L’unico settore in crescita, ovviamente, è la presenza online dei musei. Il sessanta percento degli intervistati ha intensificato il proprio gioco digitale e il 40 percento ha visto aumentare il traffico online, alcuni addirittura del 500 percento.
Il sondaggio include un invito all’azione, nella speranza che i legislatori aiuteranno i musei a sopravvivere a questi tempi difficili. “Sollecitiamo i governi a investire in futuro nel patrimonio culturale europeo, a sostenere ciò che ci unisce, mentre tante altre cose ci separano”, si legge in una dichiarazione della Rete delle organizzazioni museali europee.
Di quegli istituti che hanno fornito dati sulla perdita di reddito, il 70 percento sta perdendo più di € 1.000 ogni settimana le chiusure continuano. All’estremità superiore si trovano il Kunsthistorisches Museum di Vienna e lo Stedelijk Museum e il Rijksmuseum di Amsterdam, che affermano di perdere centinaia di migliaia di euro ogni settimana. Anche i musei privati sono particolarmente colpiti, con molti che dichiarano che perderanno l’intero budget durante le chiusure, che potrebbero diventare permanenti.
Quasi tutti i musei che hanno partecipato al sondaggio erano attualmente chiusi, con solo una manciata di eccezioni in Svezia, Austria e Albania. Molti non erano sicuri di poter riaprire, con stime che vanno da metà aprile a settembre.
Anche altri gruppi museali hanno richiesto aiuti governativi, come l’Alleanza americana dei musei e il Metropolitan Museum Art di New York, che il mese scorso ha richiesto un’infusione di 4 miliardi di dollari per il settore culturale. (Ne ha ottenuto meno del 5%.)
Ora, i leader dei musei italiani stanno accettando la causa, chiedendo l’istituzione di un “fondo nazionale per la cultura”, riferisce il quotidiano Art News. Più di 2000 firmatari, inclusi i capi del Museo Nazionale di Arte del 21 ° secolo a Roma e dei musei civici di Venezia, hanno dato il loro nome a una petizione di Change.org che insiste sul fatto che “dobbiamo far vivere la cultura italiana, per dargli ossigeno … [ o] le ripercussioni … sul vasto mondo dell’impresa culturale sono estreme e potrebbero essere fatali “.

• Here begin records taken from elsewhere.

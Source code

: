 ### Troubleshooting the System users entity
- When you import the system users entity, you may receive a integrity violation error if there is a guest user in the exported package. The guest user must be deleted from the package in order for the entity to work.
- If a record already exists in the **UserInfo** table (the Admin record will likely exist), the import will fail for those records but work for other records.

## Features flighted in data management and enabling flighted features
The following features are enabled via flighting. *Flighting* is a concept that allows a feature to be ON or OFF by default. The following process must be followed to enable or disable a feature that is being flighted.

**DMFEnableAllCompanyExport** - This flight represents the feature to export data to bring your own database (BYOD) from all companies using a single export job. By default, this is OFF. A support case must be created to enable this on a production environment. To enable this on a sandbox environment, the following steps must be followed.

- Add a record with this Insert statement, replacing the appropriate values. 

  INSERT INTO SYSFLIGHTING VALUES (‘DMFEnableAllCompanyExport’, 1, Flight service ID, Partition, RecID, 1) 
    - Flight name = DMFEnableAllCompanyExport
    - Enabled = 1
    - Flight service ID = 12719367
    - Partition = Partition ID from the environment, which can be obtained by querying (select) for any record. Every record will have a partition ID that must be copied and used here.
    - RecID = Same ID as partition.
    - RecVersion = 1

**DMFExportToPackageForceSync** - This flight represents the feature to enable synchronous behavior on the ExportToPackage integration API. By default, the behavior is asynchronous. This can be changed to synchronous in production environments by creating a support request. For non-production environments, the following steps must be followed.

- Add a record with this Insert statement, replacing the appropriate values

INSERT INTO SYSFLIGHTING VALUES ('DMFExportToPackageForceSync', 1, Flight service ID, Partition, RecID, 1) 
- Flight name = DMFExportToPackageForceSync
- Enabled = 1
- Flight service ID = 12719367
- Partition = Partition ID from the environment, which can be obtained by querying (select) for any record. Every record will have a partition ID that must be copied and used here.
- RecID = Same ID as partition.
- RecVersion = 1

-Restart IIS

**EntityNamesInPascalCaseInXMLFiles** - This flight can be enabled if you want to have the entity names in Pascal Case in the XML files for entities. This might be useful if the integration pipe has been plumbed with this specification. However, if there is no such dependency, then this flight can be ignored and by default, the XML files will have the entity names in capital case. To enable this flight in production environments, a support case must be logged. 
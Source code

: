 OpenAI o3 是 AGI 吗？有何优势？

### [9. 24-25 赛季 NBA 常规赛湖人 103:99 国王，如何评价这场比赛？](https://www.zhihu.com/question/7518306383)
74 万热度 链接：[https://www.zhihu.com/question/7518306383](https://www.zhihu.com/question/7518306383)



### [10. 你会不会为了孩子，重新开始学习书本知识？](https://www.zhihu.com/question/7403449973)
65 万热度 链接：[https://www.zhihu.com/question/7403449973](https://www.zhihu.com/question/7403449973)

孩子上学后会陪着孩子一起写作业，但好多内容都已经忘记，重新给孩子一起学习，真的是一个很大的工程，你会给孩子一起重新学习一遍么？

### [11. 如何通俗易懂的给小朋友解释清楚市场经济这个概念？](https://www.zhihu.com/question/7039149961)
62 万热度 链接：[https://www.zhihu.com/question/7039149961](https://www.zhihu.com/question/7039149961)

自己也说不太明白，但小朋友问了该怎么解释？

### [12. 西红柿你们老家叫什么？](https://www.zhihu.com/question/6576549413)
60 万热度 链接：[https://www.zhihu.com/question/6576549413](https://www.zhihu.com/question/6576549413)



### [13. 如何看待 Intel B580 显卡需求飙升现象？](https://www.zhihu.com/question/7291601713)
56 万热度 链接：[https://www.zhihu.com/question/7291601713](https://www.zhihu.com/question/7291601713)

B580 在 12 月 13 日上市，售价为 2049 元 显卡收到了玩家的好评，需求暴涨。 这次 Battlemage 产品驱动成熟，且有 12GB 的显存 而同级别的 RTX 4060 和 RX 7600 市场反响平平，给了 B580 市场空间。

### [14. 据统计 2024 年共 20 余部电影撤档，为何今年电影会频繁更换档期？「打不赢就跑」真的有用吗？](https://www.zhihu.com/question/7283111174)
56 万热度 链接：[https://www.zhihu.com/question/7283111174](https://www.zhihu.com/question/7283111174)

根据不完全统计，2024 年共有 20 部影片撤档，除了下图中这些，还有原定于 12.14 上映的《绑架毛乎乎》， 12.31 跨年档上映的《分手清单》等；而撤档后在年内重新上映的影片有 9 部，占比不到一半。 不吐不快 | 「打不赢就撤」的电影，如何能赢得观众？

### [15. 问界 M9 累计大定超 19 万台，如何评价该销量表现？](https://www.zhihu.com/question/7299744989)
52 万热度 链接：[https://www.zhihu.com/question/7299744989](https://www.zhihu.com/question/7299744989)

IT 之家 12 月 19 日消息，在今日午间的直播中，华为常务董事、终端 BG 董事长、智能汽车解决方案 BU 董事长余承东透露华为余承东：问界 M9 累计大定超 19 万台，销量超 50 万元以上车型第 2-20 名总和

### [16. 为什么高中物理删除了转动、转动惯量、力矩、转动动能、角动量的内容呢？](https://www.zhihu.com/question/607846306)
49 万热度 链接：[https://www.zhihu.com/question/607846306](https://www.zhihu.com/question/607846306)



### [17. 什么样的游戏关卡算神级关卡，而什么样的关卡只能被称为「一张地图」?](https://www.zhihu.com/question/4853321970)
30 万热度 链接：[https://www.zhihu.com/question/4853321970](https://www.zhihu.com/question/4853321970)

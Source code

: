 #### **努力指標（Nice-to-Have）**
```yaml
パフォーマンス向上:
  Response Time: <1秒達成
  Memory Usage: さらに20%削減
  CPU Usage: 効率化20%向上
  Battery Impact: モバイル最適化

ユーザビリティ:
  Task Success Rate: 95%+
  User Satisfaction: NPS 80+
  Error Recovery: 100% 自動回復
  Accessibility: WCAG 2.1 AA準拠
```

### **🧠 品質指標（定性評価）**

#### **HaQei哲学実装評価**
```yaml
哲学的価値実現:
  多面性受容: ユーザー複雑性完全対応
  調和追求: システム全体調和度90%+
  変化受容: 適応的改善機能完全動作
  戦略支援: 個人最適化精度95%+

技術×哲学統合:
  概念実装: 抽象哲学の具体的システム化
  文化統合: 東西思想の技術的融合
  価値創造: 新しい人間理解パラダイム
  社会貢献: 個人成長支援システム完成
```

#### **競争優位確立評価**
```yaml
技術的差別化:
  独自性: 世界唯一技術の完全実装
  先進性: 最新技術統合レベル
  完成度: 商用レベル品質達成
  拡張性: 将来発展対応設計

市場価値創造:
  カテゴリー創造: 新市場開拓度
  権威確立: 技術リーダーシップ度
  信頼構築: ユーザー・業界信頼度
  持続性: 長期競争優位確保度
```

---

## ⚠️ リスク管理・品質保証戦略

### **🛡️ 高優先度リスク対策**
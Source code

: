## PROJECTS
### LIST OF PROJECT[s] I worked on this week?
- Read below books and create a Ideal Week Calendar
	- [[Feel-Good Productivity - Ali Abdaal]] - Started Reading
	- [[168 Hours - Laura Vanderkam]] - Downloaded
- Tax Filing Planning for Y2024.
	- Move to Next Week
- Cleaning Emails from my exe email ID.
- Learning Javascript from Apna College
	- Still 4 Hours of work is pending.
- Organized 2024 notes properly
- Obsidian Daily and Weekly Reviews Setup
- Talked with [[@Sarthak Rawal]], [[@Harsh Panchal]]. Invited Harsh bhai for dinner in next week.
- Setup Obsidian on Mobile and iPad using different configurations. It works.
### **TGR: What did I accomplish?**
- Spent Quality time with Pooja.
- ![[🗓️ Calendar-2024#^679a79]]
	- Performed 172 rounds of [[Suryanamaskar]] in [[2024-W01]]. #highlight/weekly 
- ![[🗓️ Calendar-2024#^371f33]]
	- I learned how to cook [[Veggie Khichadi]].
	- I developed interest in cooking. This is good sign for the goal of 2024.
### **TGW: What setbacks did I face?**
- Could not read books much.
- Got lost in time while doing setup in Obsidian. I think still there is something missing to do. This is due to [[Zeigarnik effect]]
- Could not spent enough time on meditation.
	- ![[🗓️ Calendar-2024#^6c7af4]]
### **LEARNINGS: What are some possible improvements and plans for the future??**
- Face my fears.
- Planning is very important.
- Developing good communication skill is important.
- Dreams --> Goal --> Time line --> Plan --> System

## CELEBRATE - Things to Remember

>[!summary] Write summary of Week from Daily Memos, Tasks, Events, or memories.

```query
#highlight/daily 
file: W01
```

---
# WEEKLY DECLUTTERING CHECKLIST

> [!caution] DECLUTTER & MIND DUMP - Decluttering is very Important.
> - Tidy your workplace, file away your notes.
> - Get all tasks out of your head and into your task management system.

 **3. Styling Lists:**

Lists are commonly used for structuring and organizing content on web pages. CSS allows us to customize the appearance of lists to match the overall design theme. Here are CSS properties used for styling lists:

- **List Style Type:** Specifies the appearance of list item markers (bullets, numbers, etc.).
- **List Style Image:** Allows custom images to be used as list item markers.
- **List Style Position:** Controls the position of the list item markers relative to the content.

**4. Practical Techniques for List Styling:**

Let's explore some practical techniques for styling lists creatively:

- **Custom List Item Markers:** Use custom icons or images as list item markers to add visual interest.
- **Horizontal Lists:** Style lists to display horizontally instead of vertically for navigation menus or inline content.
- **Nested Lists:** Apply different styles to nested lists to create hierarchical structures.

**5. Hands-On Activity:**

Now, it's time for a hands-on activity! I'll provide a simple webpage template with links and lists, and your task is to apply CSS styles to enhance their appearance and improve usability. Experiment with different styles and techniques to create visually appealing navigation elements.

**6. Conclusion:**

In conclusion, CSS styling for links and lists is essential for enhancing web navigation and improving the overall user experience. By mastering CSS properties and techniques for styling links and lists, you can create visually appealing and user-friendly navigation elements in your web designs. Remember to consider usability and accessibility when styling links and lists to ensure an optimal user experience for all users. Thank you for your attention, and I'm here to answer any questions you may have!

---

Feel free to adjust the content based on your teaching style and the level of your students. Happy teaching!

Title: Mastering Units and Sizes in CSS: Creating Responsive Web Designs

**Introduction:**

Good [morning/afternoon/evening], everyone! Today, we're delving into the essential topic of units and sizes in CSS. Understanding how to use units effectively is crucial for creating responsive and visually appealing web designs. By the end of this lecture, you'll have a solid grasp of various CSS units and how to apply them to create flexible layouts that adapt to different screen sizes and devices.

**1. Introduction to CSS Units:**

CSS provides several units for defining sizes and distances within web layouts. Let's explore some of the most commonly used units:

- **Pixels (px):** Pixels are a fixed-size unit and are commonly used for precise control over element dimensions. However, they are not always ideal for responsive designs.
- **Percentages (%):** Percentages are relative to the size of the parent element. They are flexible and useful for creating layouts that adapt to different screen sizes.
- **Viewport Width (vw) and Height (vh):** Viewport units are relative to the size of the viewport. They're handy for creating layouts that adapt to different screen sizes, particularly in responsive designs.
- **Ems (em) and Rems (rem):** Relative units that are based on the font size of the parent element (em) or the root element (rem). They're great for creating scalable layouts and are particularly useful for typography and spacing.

Altri firmatari includono l’artista Paola Pivi, Roberto Cicutto (presidente della casa madre della Biennale di Venezia) e Paola Antonelli (senior curator di design e architettura al Museum of Modern Art di New York).
Il fondo proposto dovrebbe essere “garantito dallo Stato, [e] aperto al contributo di tutti i cittadini che vogliono sostenere il settore culturale nell’attuale crisi di emergenza e di liquidità, a seguito della chiusura di musei, cinema, teatri e librerie”, il aggiunge la petizione.
Federculture ha pubblicato su Twitter che la petizione, che attualmente ha oltre 2.260 firme, è stata presentata al ministro italiano della cultura e del patrimonio, Dario Franceschini. Il ministero della cultura al momento non ha ancora risposto a una richiesta di commento.